Bizim cephemizde takibi-analizi bir hafta önce başlayan ama Rusya Dışişleri Bakanlığı açıklaması yapılana kadar sütunlarımızda yer vermeyi gereksiz ve “art niyetli maksatlara hizmet” sayıp bir kenara attığımız “haber müsveddesine” ibret için tekrar dönelim:
Bir hafta önce, 1 Kasım akşamı Londra’dan bir Türk bankacı dostumuz internetten bize bir haber linki yolladı. “Böyle bir haber var. Doğru mu?” diye soruyordu.
AWDnews.com adlı bir sitede İngilizce yayımlanmış bir haberdi söz konusu olan. Site , bu “bomba” haberi sözde Rus ajansı İtar Tass’a dayandırıyor, Başkan Putin’in Soçi’deki Valday forumu sırasında Cumhurbaşkanı Erdoğan için “demagog diktatör” dediğini aktarıyordu. Devamından da yine Putin’in ağzından çıktığı söylenen, Erdoğan’ı hedef alan çok sert eleştiriler sıralanıyordu.

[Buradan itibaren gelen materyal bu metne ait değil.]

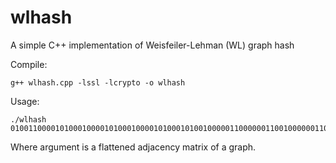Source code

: # wlhash
A simple C++ implementation of Weisfeiler-Lehman (WL) graph hash

Compile:
```
g++ wlhash.cpp -lssl -lcrypto -o wlhash
```

Usage:
```
./wlhash 0100110000101000100001010001000010100010100100000110000001100100000011001001000100010110000000101100
```

Where argument is a flattened adjacency matrix of a graph.

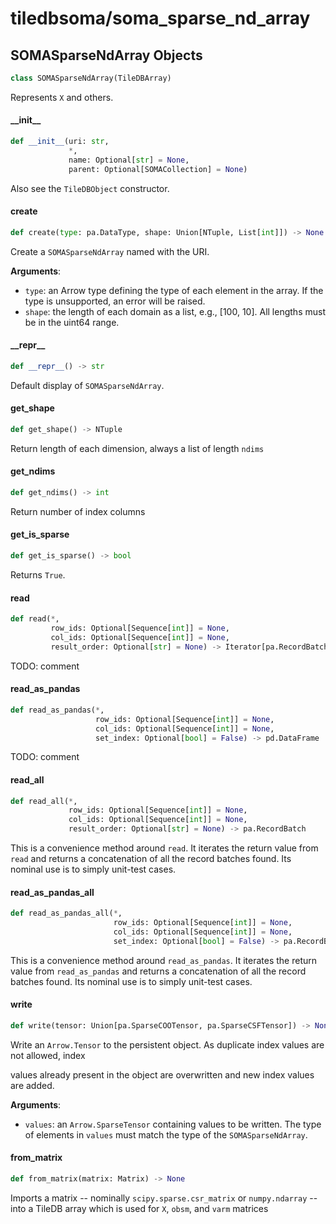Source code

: <a id="tiledbsoma/soma_sparse_nd_array"></a>

# tiledbsoma/soma\_sparse\_nd\_array

<a id="tiledbsoma/soma_sparse_nd_array.SOMASparseNdArray"></a>

## SOMASparseNdArray Objects

```python
class SOMASparseNdArray(TileDBArray)
```

Represents ``X`` and others.

<a id="tiledbsoma/soma_sparse_nd_array.SOMASparseNdArray.__init__"></a>

#### \_\_init\_\_

```python
def __init__(uri: str,
             *,
             name: Optional[str] = None,
             parent: Optional[SOMACollection] = None)
```

Also see the `TileDBObject` constructor.

<a id="tiledbsoma/soma_sparse_nd_array.SOMASparseNdArray.create"></a>

#### create

```python
def create(type: pa.DataType, shape: Union[NTuple, List[int]]) -> None
```

Create a `SOMASparseNdArray` named with the URI.

**Arguments**:

- `type`: an Arrow type defining the type of each element in the array. If the type is
unsupported, an error will be raised.
- `shape`: the length of each domain as a list, e.g., [100, 10]. All lengths must be in
the uint64 range.

<a id="tiledbsoma/soma_sparse_nd_array.SOMASparseNdArray.__repr__"></a>

#### \_\_repr\_\_

```python
def __repr__() -> str
```

Default display of `SOMASparseNdArray`.

<a id="tiledbsoma/soma_sparse_nd_array.SOMASparseNdArray.get_shape"></a>

#### get\_shape

```python
def get_shape() -> NTuple
```

Return length of each dimension, always a list of length ``ndims``

<a id="tiledbsoma/soma_sparse_nd_array.SOMASparseNdArray.get_ndims"></a>

#### get\_ndims

```python
def get_ndims() -> int
```

Return number of index columns

<a id="tiledbsoma/soma_sparse_nd_array.SOMASparseNdArray.get_is_sparse"></a>

#### get\_is\_sparse

```python
def get_is_sparse() -> bool
```

Returns ``True``.

<a id="tiledbsoma/soma_sparse_nd_array.SOMASparseNdArray.read"></a>

#### read

```python
def read(*,
         row_ids: Optional[Sequence[int]] = None,
         col_ids: Optional[Sequence[int]] = None,
         result_order: Optional[str] = None) -> Iterator[pa.RecordBatch]
```

TODO: comment

<a id="tiledbsoma/soma_sparse_nd_array.SOMASparseNdArray.read_as_pandas"></a>

#### read\_as\_pandas

```python
def read_as_pandas(*,
                   row_ids: Optional[Sequence[int]] = None,
                   col_ids: Optional[Sequence[int]] = None,
                   set_index: Optional[bool] = False) -> pd.DataFrame
```

TODO: comment

<a id="tiledbsoma/soma_sparse_nd_array.SOMASparseNdArray.read_all"></a>

#### read\_all

```python
def read_all(*,
             row_ids: Optional[Sequence[int]] = None,
             col_ids: Optional[Sequence[int]] = None,
             result_order: Optional[str] = None) -> pa.RecordBatch
```

This is a convenience method around `read`. It iterates the return value from `read`
and returns a concatenation of all the record batches found. Its nominal use is to
simply unit-test cases.

<a id="tiledbsoma/soma_sparse_nd_array.SOMASparseNdArray.read_as_pandas_all"></a>

#### read\_as\_pandas\_all

```python
def read_as_pandas_all(*,
                       row_ids: Optional[Sequence[int]] = None,
                       col_ids: Optional[Sequence[int]] = None,
                       set_index: Optional[bool] = False) -> pa.RecordBatch
```

This is a convenience method around `read_as_pandas`. It iterates the return value from
`read_as_pandas` and returns a concatenation of all the record batches found. Its nominal
use is to simply unit-test cases.

<a id="tiledbsoma/soma_sparse_nd_array.SOMASparseNdArray.write"></a>

#### write

```python
def write(tensor: Union[pa.SparseCOOTensor, pa.SparseCSFTensor]) -> None
```

Write an `Arrow.Tensor` to the persistent object. As duplicate index values are not allowed, index

values already present in the object are overwritten and new index values are added.

**Arguments**:

- `values`: an `Arrow.SparseTensor` containing values to be written. The type of elements in `values`
must match the type of the `SOMASparseNdArray`.

<a id="tiledbsoma/soma_sparse_nd_array.SOMASparseNdArray.from_matrix"></a>

#### from\_matrix

```python
def from_matrix(matrix: Matrix) -> None
```

Imports a matrix -- nominally `scipy.sparse.csr_matrix` or `numpy.ndarray` -- into a TileDB
array which is used for `X`, `obsm`, and `varm` matrices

Hemen siteyi inceledik. İletişim emaili bile olmayan, sırf bu nedenle bile ciddiye alınmayacak “tuhaf” bir siteydi. Değişik internet kaynaklarından baktığımızda, hesapta dört dilde yayın yapan bu “iddialı” sitenin uluslararası web siteleri reyting ölçüm sistemi Alexa’da TürkRus.Com gibi mütevazı bir sitenin yarısı kadar takipçisi olmadığı da görülüyordu. (Dünyanın en çok okunan 100 bin sitesi içinde TürkRus.Com 77 bininci iken AWDnews.com sitesi 147 bininci sırada. Yani bu listeye bile giremiyor.) Sadece üç yıllık geçmişi olan sitenin registrasyon adresi Dubai, hosting adresi ise Almanya idi. Hiçbir şekilde kaydadeğer, şeffaf, saygın bir site değildi. Haberleri dezenformasyon kokuyordu. Sonsuz sayıya ulaşan troll sitelerden biri olduğunu anlamak zor değildi.

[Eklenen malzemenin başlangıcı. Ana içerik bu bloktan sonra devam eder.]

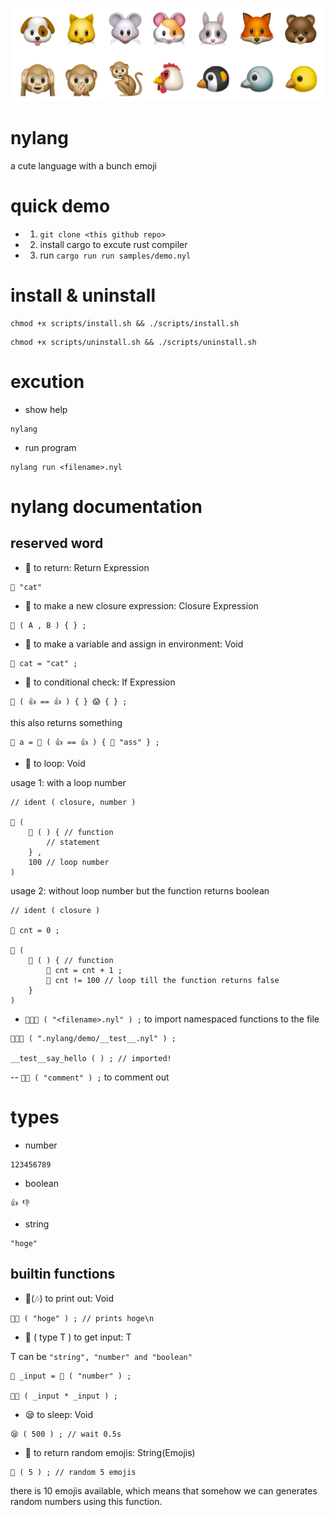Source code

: ![](_img/emojis.png)

# nylang

a cute language with a bunch emoji

# quick demo

- 1. ```git clone <this github repo>```

- 2. install cargo to excute rust compiler

- 3. run ```cargo run run samples/demo.nyl```

# install & uninstall

```
chmod +x scripts/install.sh && ./scripts/install.sh
```

```
chmod +x scripts/uninstall.sh && ./scripts/uninstall.sh
```

# excution

- show help

```
nylang
```

- run program

```
nylang run <filename>.nyl
```

# nylang documentation

## reserved word

- 💨 to return: Return Expression
```
💨 "cat"
```

- 🏨 to make a new closure expression: Closure Expression
```
🏨 ( A , B ) { } ;
```

- 🍙 to make a variable and assign in environment: Void
```
🍙 cat = "cat" ;
```

- 🐶 to conditional check: If Expression

```
🐶 ( 👍 == 👍 ) { } 😱 { } ; 
```

this also returns something

```
🍙 a = 🐶 ( 👍 == 👍 ) { 💨 "ass" } ; 
```

- 🌸 to loop: Void

usage 1: with a loop number

```
// ident ( closure, number )

🌸 ( 
    🏨 ( ) { // function
        // statement
    } , 
    100 // loop number
)
```

usage 2: without loop number but the function returns boolean

```
// ident ( closure )

🍙 cnt = 0 ;

🌸 ( 
    🏨 ( ) { // function
        🍙 cnt = cnt + 1 ;
        💨 cnt != 100 // loop till the function returns false
    }
)
```

- ```🐽🐽🐽 ( "<filename>.nyl" ) ;``` to import namespaced functions to the file

```
🐽🐽🐽 ( ".nylang/demo/__test__.nyl" ) ;

__test__say_hello ( ) ; // imported!
```

-- ```🍄🍄 ( "comment" ) ;``` to comment out

# types

- number

```
123456789
```

- boolean

```
👍 👎
```

- string
```
"hoge"
```

## builtin functions

- 🎤(🎶) to print out: Void

```
🎤🎶 ( "hoge" ) ; // prints hoge\n
```

- 👀 ( type T ) to get input: T

T can be ```"string", "number" and "boolean"```

```
🍙 _input = 👀 ( "number" ) ;

🎤🎶 ( _input * _input ) ;

```

- 😪 to sleep: Void

```
😪 ( 500 ) ; // wait 0.5s 
```

- 🌹 to return random emojis: String(Emojis)

```
🌹 ( 5 ) ; // random 5 emojis
```

there is 10 emojis available, which means that somehow we can generates random numbers using this function.
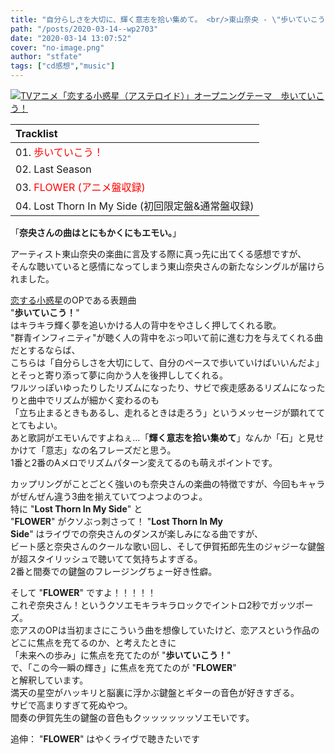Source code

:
 ```yaml
---
title: "自分らしさを大切に、輝く意志を拾い集めて。 <br/>東山奈央 - \"歩いていこう！\"感想"
path: "/posts/2020-03-14--wp2703"
date: "2020-03-14 13:07:52"
cover: "no-image.png"
author: "stfate"
tags: ["cd感想","music"]
---
```


<style type="text/css">
<!--
p {white-space: pre-wrap};
-->
</style>

<a href="http://www.amazon.co.jp/exec/obidos/ASIN/B0841WTMKN" name="amazletlink" target="_blank" rel="noopener noreferrer"><img src="https://images-fe.ssl-images-amazon.com/images/I/51S06eYBhLL._SL160_.jpg" alt="TVアニメ「恋する小惑星（アステロイド）」オープニングテーマ　歩いていこう！" style="border: none;"></a>

<table>
<thead>
<tr>
<th align="left">Tracklist</th>
</tr>
</thead>
<tbody>
<tr>
<td align="left">01. <font color="red">歩いていこう！</font></td>
</tr>
<tr>
<td align="left">02. Last Season</td>
</tr>
<tr>
<td align="left">03. <font color="red">FLOWER (アニメ盤収録)</font></td>
</tr>
<tr>
<td align="left">04. Lost Thorn In My Side (初回限定盤&amp;通常盤収録)</td>
</tr>
</tbody>
</table>

「<strong>奈央さんの曲はとにもかくにもエモい。</strong>」

アーティスト東山奈央の楽曲に言及する際に真っ先に出てくる感想ですが、
そんな聴いていると感情になってしまう東山奈央さんの新たなシングルが届けられました。

<a href="http://koiastv.com/">恋する小惑星</a>のOPである表題曲 "<strong>歩いていこう！</strong>" はキラキラ輝く夢を追いかける人の背中をやさしく押してくれる歌。
"群青インフィニティ"が聴く人の背中をぶっ叩いて前に進む力を与えてくれる曲だとするならば、
こちらは「自分らしさを大切にして、自分のペースで歩いていけばいいんだよ」とそっと寄り添って夢に向かう人を後押ししてくれる。
ワルツっぽいゆったりしたリズムになったり、サビで疾走感あるリズムになったりと曲中でリズムが細かく変わるのも
「立ち止まるときもあるし、走れるときは走ろう」というメッセージが顕れててとてもよい。
あと歌詞がエモいんですよねぇ…「<strong>輝く意志を拾い集めて</strong>」なんか「石」と見せかけて「意志」なの名フレーズだと思う。
1番と2番のAメロでリズムパターン変えてるのも萌えポイントです。

カップリングがことごとく強いのも奈央さんの楽曲の特徴ですが、今回もキャラがぜんぜん違う3曲を揃えていてつよつよのつよ。
特に "<strong>Lost Thorn In My Side</strong>" と "<strong>FLOWER</strong>" がクソぶっ刺さって！
"<strong>Lost Thorn In My Side</strong>" はライヴでの奈央さんのダンスが楽しみになる曲ですが、
ビート感と奈央さんのクールな歌い回し、そして伊賀拓郎先生のジャジーな鍵盤が超スタイリッシュで聴いてて気持ちよすぎる。
2番と間奏での鍵盤のフレージングちょー好き性癖。

そして "<strong>FLOWER</strong>" ですよ！！！！！
これぞ奈央さん！というクソエモキラキラロックでイントロ2秒でガッツポーズ。
恋アスのOPは当初まさにこういう曲を想像していたけど、恋アスという作品のどこに焦点を充てるのか、と考えたときに
「未来への歩み」に焦点を充てたのが "<strong>歩いていこう！</strong>" で、「この今一瞬の輝き」に焦点を充てたのが "<strong>FLOWER</strong>" と解釈しています。
満天の星空がハッキリと脳裏に浮かぶ鍵盤とギターの音色が好きすぎる。
サビで高まりすぎて死ぬやつ。
間奏の伊賀先生の鍵盤の音色もクッッッッッッソエモいです。

追伸： "<strong>FLOWER</strong>" はやくライヴで聴きたいです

Biz bu bilgilere ulaşıp, haberin kesinlikle yalan olduğuna kanaat getirdiğimiz sırada Türkiye’den saygın birkaç gazeteci daha bizi aradı ve “internette hızla yayılan bu haberin doğruluk payını” sordu. Yukarıdaki tabloyu onlarla da paylaştık. Böylece, mesleki açıdan “faili meçhul bir cinayete tam teşebbüs hali” olduğunda mutabık kaldık. Mevzuyu “haberleştirmeden” çöpe attık.
Valday forumunu olabildiğince yakından takip etmiş, okurlarımıza aktarmıştık. Putin’in konuşması ve soru yanıtlı sohbet kısmını hem TV canlı yayınlarından, hem de aynı akşam Kremlin’in resmi web sitesindeki tam metinden izlemiştik. Tartışma konusu haberde sözü edilenlerle uzaktan yakından alakalı tek cümle etmemişti Putin…

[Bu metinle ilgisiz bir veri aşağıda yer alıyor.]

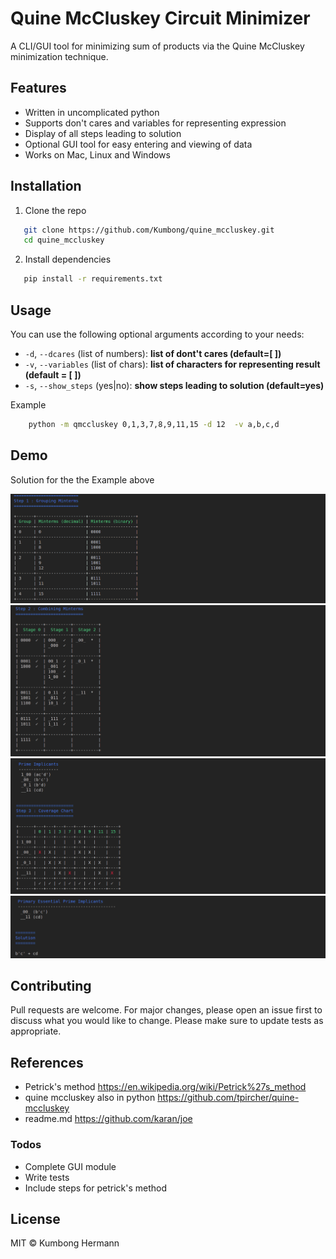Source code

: 
# Quine McCluskey Circuit Minimizer

A CLI/GUI tool for minimizing sum of products via the Quine McCluskey minimization technique. 

## Features
   * Written in uncomplicated python
   * Supports don't cares and variables for representing expression
   * Display of all steps leading to solution
   * Optional GUI tool for easy entering and viewing of data
   * Works on Mac, Linux and Windows
   
## Installation
1. Clone the repo
```bash
   git clone https://github.com/Kumbong/quine_mccluskey.git
   cd quine_mccluskey
```
2. Install dependencies
```bash
   pip install -r requirements.txt
```

## Usage
You can use the following optional arguments according to your needs: 

   * `-d`, `--dcares` (list of numbers): **list of dont't cares (default=[ ])**
   * `-v`, `--variables` (list of chars): **list of characters for representing result (default = [ ])**
   * `-s`, `--show_steps` (yes|no): **show steps leading to solution (default=yes)**
   
Example
```bash
    python -m qmccluskey 0,1,3,7,8,9,11,15 -d 12  -v a,b,c,d
```

## Demo
   Solution for the the Example above
   
   ![](assets/images/grouping.png)
   ![](assets/images/combining.png)
   ![](assets/images/coverage.png)
   ![](assets/images/solution.png)
   
## Contributing
Pull requests are welcome. For major changes, please open an issue first to discuss what you would like to change.
Please make sure to update tests as appropriate.

## References
* Petrick's method 
    https://en.wikipedia.org/wiki/Petrick%27s_method
* quine mccluskey also in python
    https://github.com/tpircher/quine-mccluskey
* readme.md
    https://github.com/karan/joe

### Todos

 - Complete GUI module
 - Write tests
 - Include steps for petrick's method


License
----

MIT &copy; Kumbong Hermann

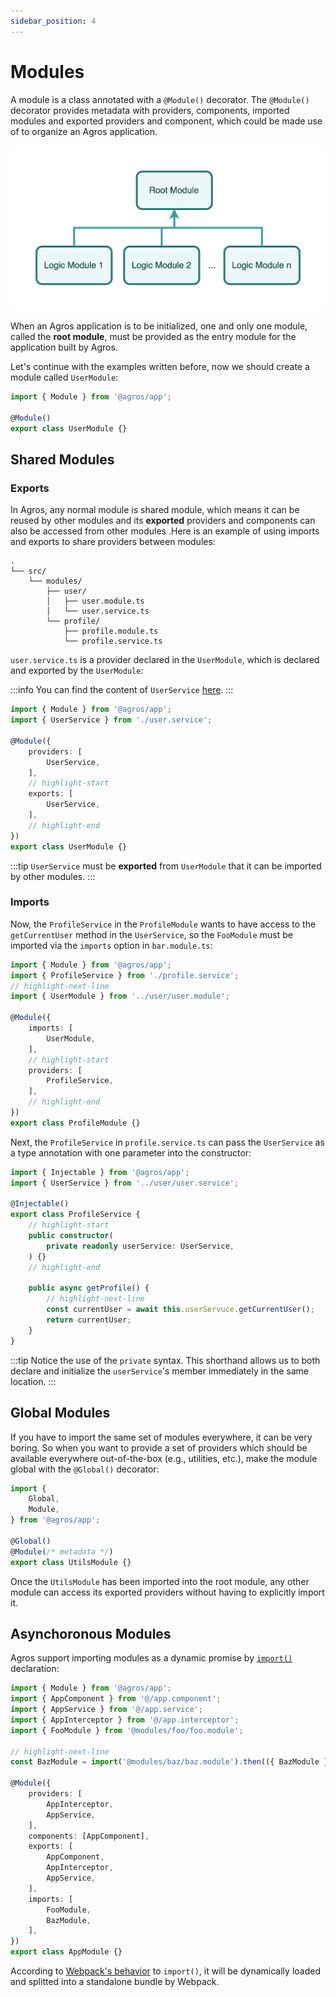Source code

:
 ```yaml
---
sidebar_position: 4
---
```


# Modules

A module is a class annotated with a `@Module()` decorator. The `@Module()` decorator provides metadata with providers, components, imported modules and exported providers and component, which could be made use of to organize an Agros application.

![modules](/img/modules.png)

When an Agros application is to be initialized, one and only one module, called the **root module**, must be provided as the entry module for the application built by Agros.

Let's continue with the examples written before, now we should create a module called `UserModule`:

```ts title=user.module.ts
import { Module } from '@agros/app';

@Module()
export class UserModule {}
```

## Shared Modules

### Exports

In Agros, any normal module is shared module, which means it can be reused by other modules and its **exported** providers and components can also be accessed from other modules .Here is an example of using imports and exports to share providers between modules:

```
.
└── src/
    └── modules/
        ├── user/
        │   ├── user.module.ts
        │   └── user.service.ts
        └── profile/
            ├── profile.module.ts
            └── profile.service.ts
```

`user.service.ts` is a provider declared in the `UserModule`, which is declared and exported by the `UserModule`:

:::info
You can find the content of `UserService` [here](/docs/overview/providers#services).
:::

```ts title=user.module.ts
import { Module } from '@agros/app';
import { UserService } from './user.service';

@Module({
    providers: [
        UserService,
    ],
    // highlight-start
    exports: [
        UserService,
    ],
    // highlight-end
})
export class UserModule {}
```

:::tip
`UserService` must be **exported** from `UserModule` that it can be imported by other modules.
:::

### Imports

Now, the `ProfileService` in the `ProfileModule` wants to have access to the `getCurrentUser` method in the `UserService`, so the `FooModule` must be imported via the `imports` option in `bar.module.ts`:

```ts title=profile.module.ts
import { Module } from '@agros/app';
import { ProfileService } from './profile.service';
// highlight-next-line
import { UserModule } from '../user/user.module';

@Module({
    imports: [
        UserModule,
    ],
    // highlight-start
    providers: [
        ProfileService,
    ],
    // highlight-end
})
export class ProfileModule {}
```

Next, the `ProfileService` in `profile.service.ts` can pass the `UserService` as a type annotation with one parameter into the constructor:

```ts title=profile.service.ts
import { Injectable } from '@agros/app';
import { UserService } from '../user/user.service';

@Injectable()
export class ProfileService {
    // highlight-start
    public constructor(
        private readonly userService: UserService,
    ) {}
    // highlight-end

    public async getProfile() {
        // highlight-next-line
        const currentUser = await this.userServuce.getCurrentUser();
        return currentUser;
    }
}
```

:::tip
Notice the use of the `private` syntax. This shorthand allows us to both declare and initialize the `userService`'s member immediately in the same location.
:::

## Global Modules

If you have to import the same set of modules everywhere, it can be very boring. So when you want to provide a set of providers which should be available everywhere out-of-the-box (e.g., utilities, etc.), make the module global with the `@Global()` decorator:

```ts title=utils.module.ts
import {
    Global,
    Module,
} from '@agros/app';

@Global()
@Module(/* metadata */)
export class UtilsModule {}
```

Once the `UtilsModule` has been imported into the root module, any other module can access its exported providers without having to explicitly import it.

## Asynchoronous Modules

Agros support importing modules as a dynamic promise by [`import()`](https://developer.mozilla.org/en-US/docs/Web/JavaScript/Reference/Operators/import) declaration:

```ts title=app.module.ts
import { Module } from '@agros/app';
import { AppComponent } from '@/app.component';
import { AppService } from '@/app.service';
import { AppInterceptor } from '@/app.interceptor';
import { FooModule } from '@modules/foo/foo.module';

// highlight-next-line
const BazModule = import('@modules/baz/baz.module').then(({ BazModule }) => BazModule);

@Module({
    providers: [
        AppInterceptor,
        AppService,
    ],
    components: [AppComponent],
    exports: [
        AppComponent,
        AppInterceptor,
        AppService,
    ],
    imports: [
        FooModule,
        BazModule,
    ],
})
export class AppModule {}
```

According to [Webpack's behavior](https://webpack.js.org/guides/code-splitting/#dynamic-imports) to `import()`, it will be dynamically loaded and splitted into a standalone bundle by Webpack.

Yine de habere kaynak olarak gösterilen İtar Tass’ı aradık, soruşturduk. Kesinlikle böyle bir haber servis edilmemişti. Yani açıkça “asparagas” bir haber sözkonusuydu.
Medyanın içler acısı hallerinde böylesi bir asparagas “magazin” bir haber için yapılmış olsa gülüp geçmek mümkün olabilirdi. Ama mevzu, siyasi ilişkileri son derece iyi giden Türkiye ile Rusya’nın arasını bozmak isteyen “birilerinin” elinden çıkma, “planlı bir eylem”di. Bunu anlamak için kahin olmaya gerek yok…
İşte bu noktada dün akşam Rusya Dışişleri’nin açıklaması geldi. Resmi yayın kurumlarından olan Rusya’nın Sesi Radyosu haberi Türkçe sitesinden şöyle aktardı:
“Rusya Devlet Başkanı Vladimir Putin’in, 24 Ekim 2014’de Valday Kulübü toplantısında yaptığı konuşmada, Cumhurbaşkanı Recep Tayyip Erdoğan’ı “demagog diktatör” olarak tanımladığı ve Ankara’nın Suriye krizindeki terörle mücadele politikasını sert bir dille eleştirdiği iddiasına Moskova’dan yalanlama geldi. Rusya Dışişleri Bakanlığı, İngilizce yayın yapan AWDnews portalında, Rus ITAR-TASS haber ajansına dayandırılarak gündeme getirilen bu iddiayı şaşkınlık ve öfke ile karşıladığını bildirdi.
İddianın sahte bilgi propagandası olduğunu ve gerçeklerle bağdaşmadığını vurgulayan Rus Dışişleri, “Rusya Devlet Başkanı Vladimir Putin’in Valday’da yaptığı konuşma, devlet televizyonlarından canlı olarak verildi, tüm metin virgülüne kadar yayınlandı. AWDnews portalında yayınlanan haberi yazanlar, Putin’in Valday’da hangi tarihte konuştuğuna bile bakmadan aceleyle dışarıdan verilen bu ‘siparişleri’ yerine getirmiş.” ifadelerini kullandı.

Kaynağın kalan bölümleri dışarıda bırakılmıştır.